We skulked through the lower mill levels where the floors shuddered like a flan served on a table a tad too close to the mariachi band, and through the dye works where powdered colors coated the floor and ground up into sinister breathability from beneath our shoes. In the basement, where the river had powered the workings of all the works, we saw a broken main gushing unleshed H2O against stone and concrete. I don’t know how long ago the water’d broken free, but in its hydro-reckless spew it had already managed to wear a smooth hole, several feet deep and more than a yard wide, in what appeared to be a load-bearing conrete wall. The air quivered and we stared and then we left, each tiptoeing and testing out different water-wearing-away metaphors in our respective heads.

This is a link to the blog of a writer, living a writing life and writing thereof. Writing the good fight and so forth. I haven't really gotten to know her or her writing yet and am only linking to her on the merits of her having included the above photo in her page.
When we were leaving the building Jimmy looked back up at the black, empty windows of the mill and asked “If you were to look back and see something, anything, in one of the third-story windows of that place that’s supposed to be empty, what would the creepiest thing be to see?”.
I said a horse. I had really tried, too, because I wanted to impress him with some hauntingly irreverent answer, and horse was all I’d come up with.
“Sure” he said. “But no.
Way creepier would be if we were to look back and see Jimmy and Josie, watching us walk away”.
I feel sure that he was right and I've sensed myself just behind my left shoulder ever since.
A link to someone who takes photos of the mundane in such a way as to make them anything but mundane. They are eerie and vibratory and strangely silent and they are totally looking back at you as you walk away.
Anyway, Labor Day seems like a good time to make a posting here, in this place where I almost exclusively ruminate on What Relevance Art Has to Things. In the wide world of labor and revolution and struggle and invention, what can an artist offer? The question is old and getting older, but it’s something that frustrates me and I have this hunch that there are people who have an answer to it. I mean, maybe some of them are simply the kind of people who have Answers to Things and that can be wicked annoying. But others have inklings and are living them. I would like to soak up and share some blots of their inklings.

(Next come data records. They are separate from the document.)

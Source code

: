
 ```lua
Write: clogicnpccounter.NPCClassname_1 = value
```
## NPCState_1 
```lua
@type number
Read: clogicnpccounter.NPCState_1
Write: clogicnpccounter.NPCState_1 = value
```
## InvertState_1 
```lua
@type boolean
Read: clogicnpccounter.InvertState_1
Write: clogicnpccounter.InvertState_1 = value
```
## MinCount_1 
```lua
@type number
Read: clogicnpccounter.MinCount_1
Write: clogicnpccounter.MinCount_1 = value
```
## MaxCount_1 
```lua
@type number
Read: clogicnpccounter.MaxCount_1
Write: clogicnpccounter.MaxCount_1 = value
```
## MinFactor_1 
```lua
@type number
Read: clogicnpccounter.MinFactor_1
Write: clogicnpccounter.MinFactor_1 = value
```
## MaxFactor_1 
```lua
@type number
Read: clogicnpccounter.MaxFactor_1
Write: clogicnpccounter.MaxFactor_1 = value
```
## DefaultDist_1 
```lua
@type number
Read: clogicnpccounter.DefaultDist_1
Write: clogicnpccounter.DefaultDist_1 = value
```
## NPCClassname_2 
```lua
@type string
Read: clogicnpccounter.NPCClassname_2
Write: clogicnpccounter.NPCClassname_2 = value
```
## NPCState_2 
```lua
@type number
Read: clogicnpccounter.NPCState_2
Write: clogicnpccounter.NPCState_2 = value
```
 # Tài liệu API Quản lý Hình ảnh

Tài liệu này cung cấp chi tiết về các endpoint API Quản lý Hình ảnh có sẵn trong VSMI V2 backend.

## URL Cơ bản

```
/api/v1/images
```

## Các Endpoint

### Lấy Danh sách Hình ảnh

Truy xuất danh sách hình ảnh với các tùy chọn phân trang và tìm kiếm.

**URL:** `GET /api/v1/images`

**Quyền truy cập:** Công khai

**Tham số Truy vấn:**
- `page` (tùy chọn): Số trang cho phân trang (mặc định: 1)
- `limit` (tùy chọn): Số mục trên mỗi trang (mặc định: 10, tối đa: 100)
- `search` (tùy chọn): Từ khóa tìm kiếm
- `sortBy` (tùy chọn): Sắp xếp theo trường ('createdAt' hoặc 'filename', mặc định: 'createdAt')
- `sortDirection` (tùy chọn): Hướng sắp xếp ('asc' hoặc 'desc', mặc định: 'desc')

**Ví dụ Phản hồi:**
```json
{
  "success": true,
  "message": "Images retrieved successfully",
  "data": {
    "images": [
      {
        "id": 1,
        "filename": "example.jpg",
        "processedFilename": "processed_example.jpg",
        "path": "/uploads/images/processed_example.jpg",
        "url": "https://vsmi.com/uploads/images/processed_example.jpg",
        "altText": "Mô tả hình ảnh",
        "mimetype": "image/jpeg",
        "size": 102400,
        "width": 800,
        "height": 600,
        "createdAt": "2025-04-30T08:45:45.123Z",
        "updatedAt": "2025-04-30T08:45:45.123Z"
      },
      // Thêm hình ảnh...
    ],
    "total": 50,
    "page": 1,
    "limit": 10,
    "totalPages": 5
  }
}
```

This is a link to a site that, as far as I can tell with my two Mac browsers, doesn't work at all. I can't get any of the gallery to load and keep getting stranded somewhere between index page and the promised arty payoff. Nonetheless, they have a "mission statement" that states in part that their project is "a visual reminder to not forget our place and our duty as individuals..." and that "we are not limited to a mundane existence. There is no limit placed on our individual potential, except those placed by our own selves..." It sounds to me like they have something to show and tell. Someone let me know if you can get the site to work and if it's any damn good.
An anecdote:
This is part of a comment to one of my painting shows. It was written by someone from the poli-sci department of a local ivy league.
“these painting… take a truly revolutionary stance by inserting beautiful, natural forms into such politically charged and challenging settings. These are political works that refuse to be ignored.”
This is an exchange from a recent interview I agreed to, done over the phone…
Interviewer lady: Are there certain issues or ideas, political or personal, that you’re trying to address in your paintings?
Me: Ummm. Heh heh. I… Well! Yes. I, ummm. That’s a REALLY good question. I, ah… I need to think about this. Maybe I could, like, email you sometime?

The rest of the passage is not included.